Mona says, “The work of our current grantees includes:

  • Asian Pacific Islander Queer Coalition of Sacramento holding a groundbreaking homecoming conference in April that connected queer and trans community leaders of color and grassroots activists to each other and to members of the Black queer community for a day of leadership sessions and artistic performances

  • Hmong Innovating Politics is removing barriers to voting, fighting school closures, and advocating for ethnic studies and education equity

  • Hmong Health Alliance through which two Sac State students are creating a first-of-its-kind support network group for Hmong and other Southeast Asian women students on campus who might otherwise be experience social and cultural isolation.”
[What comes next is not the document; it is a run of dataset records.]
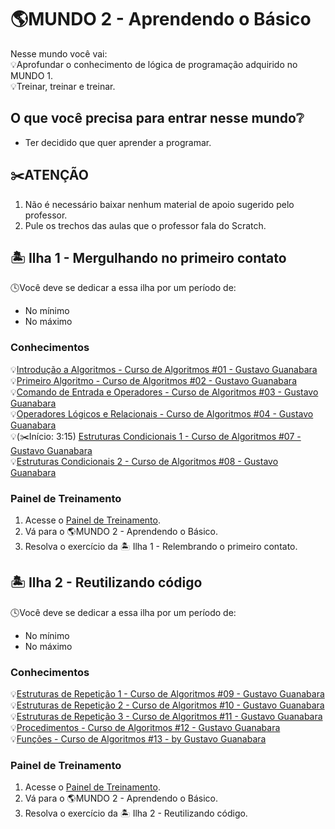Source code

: # 🌎MUNDO 2 - Aprendendo o Básico
Nesse mundo você vai:  
💡Aprofundar o conhecimento de lógica de programação adquirido no MUNDO 1.  
💡Treinar, treinar e treinar.  

## O que você precisa para entrar nesse mundo❔
* Ter decidido que quer aprender a programar.

## ✂️ATENÇÃO
1. Não é necessário baixar nenhum material de apoio sugerido pelo professor.  
1. Pule os trechos das aulas que o professor fala do Scratch.  

## 🏝 Ilha 1 - Mergulhando no primeiro contato
🕓Você deve se dedicar a essa ilha por um período de:
* No mínimo 
* No máximo 

### Conhecimentos
💡[Introdução a Algoritmos - Curso de Algoritmos #01 - Gustavo Guanabara](https://www.youtube.com/watch?v=8mei6uVttho&list=PLHz_AreHm4dmSj0MHol_aoNYCSGFqvfXV&index=1)  
💡[Primeiro Algoritmo - Curso de Algoritmos #02 - Gustavo Guanabara](https://www.youtube.com/watch?v=M2Af7gkbbro&list=PLHz_AreHm4dmSj0MHol_aoNYCSGFqvfXV&index=2)  
💡[Comando de Entrada e Operadores - Curso de Algoritmos #03 - Gustavo Guanabara](https://www.youtube.com/watch?v=RDrfZ-7WE8c&list=PLHz_AreHm4dmSj0MHol_aoNYCSGFqvfXV&index=3)  
💡[Operadores Lógicos e Relacionais - Curso de Algoritmos #04 - Gustavo Guanabara](https://www.youtube.com/watch?v=Ig4QZNpVZYs&list=PLHz_AreHm4dmSj0MHol_aoNYCSGFqvfXV&index=5)  
💡(✂️Início: 3:15) [Estruturas Condicionais 1 - Curso de Algoritmos #07 - Gustavo Guanabara](https://youtu.be/_g05aHdBAEY?t=195)  
💡[Estruturas Condicionais 2 - Curso de Algoritmos #08 - Gustavo Guanabara](https://www.youtube.com/watch?v=7gGFHzqh4d8&list=PLHz_AreHm4dmSj0MHol_aoNYCSGFqvfXV&index=9)  

### Painel de Treinamento
1. Acesse o [Painel de Treinamento](https://trello.com/b/UaEjvmbR/painel-de-treinamentos).
2. Vá para o 🌎MUNDO 2 - Aprendendo o Básico.
3. Resolva o exercício da 🏝 Ilha 1 - Relembrando o primeiro contato.

## 🏝 Ilha 2 - Reutilizando código
🕓Você deve se dedicar a essa ilha por um período de:
* No mínimo 
* No máximo 

### Conhecimentos
💡[Estruturas de Repetição 1 - Curso de Algoritmos #09 - Gustavo Guanabara](https://www.youtube.com/watch?v=U5PnCt58Q68&list=PLHz_AreHm4dmSj0MHol_aoNYCSGFqvfXV&index=10)  
💡[Estruturas de Repetição 2 - Curso de Algoritmos #10 - Gustavo Guanabara](https://www.youtube.com/watch?v=fP49L1i_-HU&list=PLHz_AreHm4dmSj0MHol_aoNYCSGFqvfXV&index=11)  
💡[Estruturas de Repetição 3 - Curso de Algoritmos #11 - Gustavo Guanabara](https://www.youtube.com/watch?v=WJQz20i7CyI&list=PLHz_AreHm4dmSj0MHol_aoNYCSGFqvfXV&index=12)  
💡[Procedimentos - Curso de Algoritmos #12 - Gustavo Guanabara](https://www.youtube.com/watch?v=KoNehy7rn8U&list=PLHz_AreHm4dmSj0MHol_aoNYCSGFqvfXV&index=13)  
💡[Funções - Curso de Algoritmos #13 - by Gustavo Guanabara](https://www.youtube.com/watch?v=-nNx7e8GzHQ&list=PLHz_AreHm4dmSj0MHol_aoNYCSGFqvfXV&index=14)  

### Painel de Treinamento
1. Acesse o [Painel de Treinamento](https://trello.com/b/UaEjvmbR/painel-de-treinamentos).
2. Vá para o 🌎MUNDO 2 - Aprendendo o Básico.
3. Resolva o exercício da 🏝 Ilha 2 - Reutilizando código.
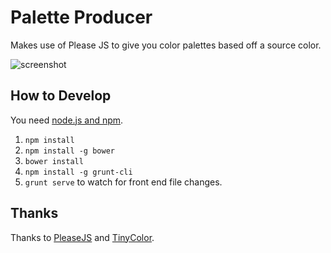 # Palette Producer

Makes use of Please JS to give you color palettes based off a source color.

![screenshot](https://raw.githubusercontent.com/moneypenny/palette-producer/master/screenshot.png)

## How to Develop

You need [node.js and npm](http://nodejs.org/).

1. `npm install`
1. `npm install -g bower`
1. `bower install`
1. `npm install -g grunt-cli`
1. `grunt serve` to watch for front end file changes.

## Thanks

Thanks to [PleaseJS](https://github.com/Fooidge/PleaseJS) and [TinyColor](https://github.com/bgrins/TinyColor).
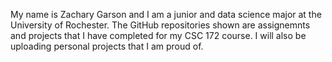 My name is Zachary Garson and I am a junior and data science major at the University of Rochester. 
The GitHub repositories shown are assignemnts and projects that I have completed for my CSC 172 
course. I will also be uploading personal projects that I am proud of. 


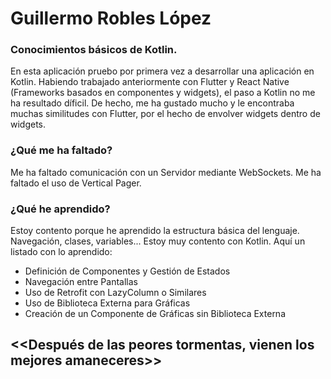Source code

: # Guillermo Robles López
### Conocimientos básicos de Kotlin.
En esta aplicación pruebo por primera vez a desarrollar una aplicación en Kotlin.
Habiendo trabajado anteriormente con Flutter y React Native (Frameworks basados en componentes y widgets), el paso a Kotlin no me ha resultado díficil. 
De hecho, me ha gustado mucho y le encontraba muchas similitudes con Flutter, por el hecho de envolver widgets dentro de widgets.

### ¿Qué me ha faltado?
Me ha faltado comunicación con un Servidor mediante WebSockets.
Me ha faltado el uso de Vertical Pager.

### ¿Qué he aprendido?
Estoy contento porque he aprendido la estructura básica del lenguaje. Navegación, clases, variables...
Estoy muy contento con Kotlin.
Aquí un listado con lo aprendido: 
- Definición de Componentes y Gestión de Estados
- Navegación entre Pantallas
- Uso de Retrofit con LazyColumn o Similares
- Uso de Biblioteca Externa para Gráficas
- Creación de un Componente de Gráficas sin Biblioteca Externa

## <<Después de las peores tormentas, vienen los mejores amaneceres>>
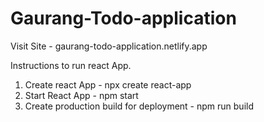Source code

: # Gaurang-Todo-application

Visit Site - gaurang-todo-application.netlify.app

Instructions to run react App.
1. Create react App - npx create react-app
2. Start React App - npm start
3. Create production build for deployment - npm run build
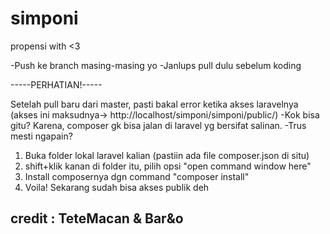 # simponi
propensi with &lt;3

-Push ke branch masing-masing yo
-Janlups pull dulu sebelum koding


-----PERHATIAN!-----

Setelah pull baru dari master, pasti bakal error ketika akses laravelnya (akses ini maksudnya-> http://localhost/simponi/simponi/public/)
-Kok bisa gitu?
Karena, composer gk bisa jalan di laravel yg bersifat salinan.
-Trus mesti ngapain?
  1. Buka folder lokal laravel kalian (pastiin ada file composer.json di situ)
  2. shift+klik kanan di folder itu, pilih opsi "open command window here"
  3. Install composernya dgn command "composer install"
  4. Voila! Sekarang sudah bisa akses publik deh

credit : TeteMacan & Bar&o
-------------------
The importance of addressing the needs of the community from within the community, as well as engaging API leaders, struck the founders as essential to advocating for the health, social and educational services for the community. 

Mona says, “At the time of our founding, API community organizations nationwide received only 0.4% of all national foundation funding between 1990 and 2002, although the API population had doubled during that time. Asians were the fastest growing ethnic group in the United States from 2010 to 2015. In California, while Asians made up 44% of the immigrant vote in 2012, just 56% of eligible API voters were registered to vote."

It’s important for the API community in this region to become more civically engaged and we strive to carry out the vision of our founders to grow the next generation of API leaders.